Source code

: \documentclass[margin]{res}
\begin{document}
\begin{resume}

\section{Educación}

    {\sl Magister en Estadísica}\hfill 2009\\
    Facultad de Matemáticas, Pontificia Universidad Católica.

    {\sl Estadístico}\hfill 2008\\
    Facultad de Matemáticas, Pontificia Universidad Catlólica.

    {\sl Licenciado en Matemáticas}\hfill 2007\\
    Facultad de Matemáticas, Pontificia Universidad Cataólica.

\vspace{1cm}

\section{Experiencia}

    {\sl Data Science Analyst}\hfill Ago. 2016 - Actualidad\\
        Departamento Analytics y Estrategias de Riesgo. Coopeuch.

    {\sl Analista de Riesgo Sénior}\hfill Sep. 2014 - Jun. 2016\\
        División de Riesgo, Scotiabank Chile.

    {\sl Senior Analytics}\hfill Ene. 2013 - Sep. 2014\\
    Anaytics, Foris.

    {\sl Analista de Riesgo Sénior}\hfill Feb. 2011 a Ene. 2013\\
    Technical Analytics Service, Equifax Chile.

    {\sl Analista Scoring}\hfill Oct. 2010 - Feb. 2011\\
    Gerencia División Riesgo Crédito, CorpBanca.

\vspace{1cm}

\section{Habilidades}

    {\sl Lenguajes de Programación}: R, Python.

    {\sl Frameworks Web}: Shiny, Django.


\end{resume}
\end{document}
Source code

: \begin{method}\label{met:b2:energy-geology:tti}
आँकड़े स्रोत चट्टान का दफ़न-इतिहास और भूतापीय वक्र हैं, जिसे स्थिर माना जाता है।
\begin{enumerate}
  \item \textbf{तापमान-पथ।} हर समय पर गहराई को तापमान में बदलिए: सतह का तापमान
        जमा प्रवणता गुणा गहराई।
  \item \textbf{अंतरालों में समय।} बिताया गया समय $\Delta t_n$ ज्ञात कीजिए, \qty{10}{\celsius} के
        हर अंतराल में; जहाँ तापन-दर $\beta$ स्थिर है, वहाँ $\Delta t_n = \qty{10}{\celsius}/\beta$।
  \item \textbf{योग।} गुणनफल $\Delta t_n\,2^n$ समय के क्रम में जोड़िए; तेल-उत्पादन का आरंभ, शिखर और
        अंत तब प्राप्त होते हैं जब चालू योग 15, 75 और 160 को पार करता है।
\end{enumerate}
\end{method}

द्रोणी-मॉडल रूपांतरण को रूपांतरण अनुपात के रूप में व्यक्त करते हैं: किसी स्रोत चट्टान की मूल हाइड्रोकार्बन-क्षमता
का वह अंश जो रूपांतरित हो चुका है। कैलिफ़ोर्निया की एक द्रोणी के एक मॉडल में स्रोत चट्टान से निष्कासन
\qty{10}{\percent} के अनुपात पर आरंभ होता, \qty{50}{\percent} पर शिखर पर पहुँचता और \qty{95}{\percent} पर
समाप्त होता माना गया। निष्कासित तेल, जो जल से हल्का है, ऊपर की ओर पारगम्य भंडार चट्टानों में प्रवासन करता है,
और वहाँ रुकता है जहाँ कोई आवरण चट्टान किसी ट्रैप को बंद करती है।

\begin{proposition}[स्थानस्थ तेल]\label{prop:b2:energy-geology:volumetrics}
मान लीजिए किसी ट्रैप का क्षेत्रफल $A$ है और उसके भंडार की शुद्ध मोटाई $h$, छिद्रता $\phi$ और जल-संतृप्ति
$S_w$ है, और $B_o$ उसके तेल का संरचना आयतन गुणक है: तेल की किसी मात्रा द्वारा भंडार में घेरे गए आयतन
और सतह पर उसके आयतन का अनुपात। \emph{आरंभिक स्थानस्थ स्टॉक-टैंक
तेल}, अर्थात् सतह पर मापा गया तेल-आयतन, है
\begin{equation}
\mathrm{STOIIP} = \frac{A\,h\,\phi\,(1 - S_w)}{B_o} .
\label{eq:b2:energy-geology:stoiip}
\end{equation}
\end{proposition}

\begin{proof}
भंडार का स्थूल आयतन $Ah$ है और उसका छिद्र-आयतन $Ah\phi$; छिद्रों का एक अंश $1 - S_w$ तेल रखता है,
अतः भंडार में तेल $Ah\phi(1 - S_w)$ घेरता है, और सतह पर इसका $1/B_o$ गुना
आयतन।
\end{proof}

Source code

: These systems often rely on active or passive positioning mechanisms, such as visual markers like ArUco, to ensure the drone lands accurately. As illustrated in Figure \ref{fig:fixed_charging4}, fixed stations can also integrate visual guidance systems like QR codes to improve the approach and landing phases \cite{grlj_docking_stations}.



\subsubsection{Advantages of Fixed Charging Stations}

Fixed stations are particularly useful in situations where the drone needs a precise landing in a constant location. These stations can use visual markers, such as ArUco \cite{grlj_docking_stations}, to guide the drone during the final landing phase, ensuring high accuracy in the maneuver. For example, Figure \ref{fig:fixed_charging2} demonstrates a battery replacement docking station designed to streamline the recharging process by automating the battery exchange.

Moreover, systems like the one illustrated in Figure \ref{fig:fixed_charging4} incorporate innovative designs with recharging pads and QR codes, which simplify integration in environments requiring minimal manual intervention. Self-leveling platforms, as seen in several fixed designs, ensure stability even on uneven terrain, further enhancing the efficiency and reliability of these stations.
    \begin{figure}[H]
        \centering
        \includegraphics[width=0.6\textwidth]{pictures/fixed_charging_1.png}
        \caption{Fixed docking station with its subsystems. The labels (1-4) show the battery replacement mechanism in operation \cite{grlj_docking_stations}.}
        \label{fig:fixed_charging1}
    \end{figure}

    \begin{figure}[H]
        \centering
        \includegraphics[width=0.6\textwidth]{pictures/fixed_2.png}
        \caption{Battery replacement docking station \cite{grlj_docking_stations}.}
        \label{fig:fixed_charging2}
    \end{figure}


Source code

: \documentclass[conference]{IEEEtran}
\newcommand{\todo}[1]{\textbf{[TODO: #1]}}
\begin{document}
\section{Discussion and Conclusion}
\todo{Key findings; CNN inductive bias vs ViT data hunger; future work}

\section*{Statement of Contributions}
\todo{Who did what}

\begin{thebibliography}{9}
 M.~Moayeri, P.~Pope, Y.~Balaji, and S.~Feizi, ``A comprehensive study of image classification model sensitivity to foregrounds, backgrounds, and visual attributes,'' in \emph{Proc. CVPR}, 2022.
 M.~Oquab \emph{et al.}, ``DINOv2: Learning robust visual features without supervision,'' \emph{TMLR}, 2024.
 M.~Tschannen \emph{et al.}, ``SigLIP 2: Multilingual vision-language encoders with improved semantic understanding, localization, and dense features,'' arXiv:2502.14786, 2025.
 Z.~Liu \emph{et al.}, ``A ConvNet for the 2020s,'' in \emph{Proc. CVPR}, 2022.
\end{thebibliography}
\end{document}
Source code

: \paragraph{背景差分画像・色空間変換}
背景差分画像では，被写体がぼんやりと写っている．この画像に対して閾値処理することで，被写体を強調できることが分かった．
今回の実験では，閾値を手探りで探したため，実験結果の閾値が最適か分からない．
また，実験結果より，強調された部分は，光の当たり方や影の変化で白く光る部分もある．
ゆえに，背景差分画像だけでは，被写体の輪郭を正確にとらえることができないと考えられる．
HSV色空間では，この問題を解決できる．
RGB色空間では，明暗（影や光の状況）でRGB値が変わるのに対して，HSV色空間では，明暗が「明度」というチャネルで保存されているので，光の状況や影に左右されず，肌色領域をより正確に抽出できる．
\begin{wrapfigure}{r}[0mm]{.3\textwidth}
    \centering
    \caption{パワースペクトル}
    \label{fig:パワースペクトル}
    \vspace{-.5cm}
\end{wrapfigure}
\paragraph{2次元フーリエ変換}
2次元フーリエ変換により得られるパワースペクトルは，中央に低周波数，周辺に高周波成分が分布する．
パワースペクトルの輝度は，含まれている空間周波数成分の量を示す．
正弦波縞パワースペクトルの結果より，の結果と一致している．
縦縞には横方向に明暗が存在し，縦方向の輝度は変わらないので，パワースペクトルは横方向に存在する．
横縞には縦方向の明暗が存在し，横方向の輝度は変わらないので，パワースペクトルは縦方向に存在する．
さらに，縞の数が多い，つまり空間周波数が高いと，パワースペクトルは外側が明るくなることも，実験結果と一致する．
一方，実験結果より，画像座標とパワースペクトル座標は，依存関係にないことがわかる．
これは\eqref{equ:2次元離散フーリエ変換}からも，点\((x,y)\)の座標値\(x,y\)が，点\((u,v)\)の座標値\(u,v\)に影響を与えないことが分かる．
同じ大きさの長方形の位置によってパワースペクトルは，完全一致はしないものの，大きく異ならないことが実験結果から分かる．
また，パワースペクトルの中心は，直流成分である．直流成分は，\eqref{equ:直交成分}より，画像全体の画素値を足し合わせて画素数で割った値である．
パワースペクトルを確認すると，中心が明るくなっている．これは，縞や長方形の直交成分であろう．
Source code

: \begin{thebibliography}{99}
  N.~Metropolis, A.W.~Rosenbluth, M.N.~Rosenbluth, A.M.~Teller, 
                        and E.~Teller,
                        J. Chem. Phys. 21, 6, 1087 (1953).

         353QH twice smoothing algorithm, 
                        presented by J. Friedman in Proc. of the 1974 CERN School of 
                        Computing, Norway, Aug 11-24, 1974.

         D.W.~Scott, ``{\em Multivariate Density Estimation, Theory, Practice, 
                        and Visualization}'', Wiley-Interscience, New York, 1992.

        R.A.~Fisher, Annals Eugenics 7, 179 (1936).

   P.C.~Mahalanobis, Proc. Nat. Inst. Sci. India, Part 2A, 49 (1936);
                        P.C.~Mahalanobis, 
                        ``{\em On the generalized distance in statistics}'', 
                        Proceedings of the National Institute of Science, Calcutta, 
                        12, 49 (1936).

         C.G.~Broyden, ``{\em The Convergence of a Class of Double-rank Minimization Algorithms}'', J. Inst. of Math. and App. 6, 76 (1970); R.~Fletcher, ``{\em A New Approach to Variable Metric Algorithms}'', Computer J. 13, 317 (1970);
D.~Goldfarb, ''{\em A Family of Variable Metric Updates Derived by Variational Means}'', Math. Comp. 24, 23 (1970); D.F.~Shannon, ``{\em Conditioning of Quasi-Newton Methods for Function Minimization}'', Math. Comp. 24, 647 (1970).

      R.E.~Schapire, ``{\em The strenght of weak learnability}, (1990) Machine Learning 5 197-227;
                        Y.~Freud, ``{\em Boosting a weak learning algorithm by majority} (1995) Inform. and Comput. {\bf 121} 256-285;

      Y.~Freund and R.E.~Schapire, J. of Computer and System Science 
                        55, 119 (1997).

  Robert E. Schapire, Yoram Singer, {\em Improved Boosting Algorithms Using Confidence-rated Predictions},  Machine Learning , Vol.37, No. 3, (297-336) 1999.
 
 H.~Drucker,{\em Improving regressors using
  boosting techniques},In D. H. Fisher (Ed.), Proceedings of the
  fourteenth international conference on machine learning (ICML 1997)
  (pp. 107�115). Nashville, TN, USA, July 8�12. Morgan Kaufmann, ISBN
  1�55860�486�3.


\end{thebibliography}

» **What to work on**
Please reproduce, exactly as they appear above, the lines from the line containing "Gerencia División Riesgo" up to and including the line containing "जमा प्रवणता गुणा गहराई।".

» **Task result**
    Gerencia División Riesgo Crédito, CorpBanca.

\vspace{1cm}

\section{Habilidades}

    {\sl Lenguajes de Programación}: R, Python.

    {\sl Frameworks Web}: Shiny, Django.


\end{resume}
\end{document}
Source code

: \begin{method}\label{met:b2:energy-geology:tti}
आँकड़े स्रोत चट्टान का दफ़न-इतिहास और भूतापीय वक्र हैं, जिसे स्थिर माना जाता है।
\begin{enumerate}
  \item \textbf{तापमान-पथ।} हर समय पर गहराई को तापमान में बदलिए: सतह का तापमान
        जमा प्रवणता गुणा गहराई।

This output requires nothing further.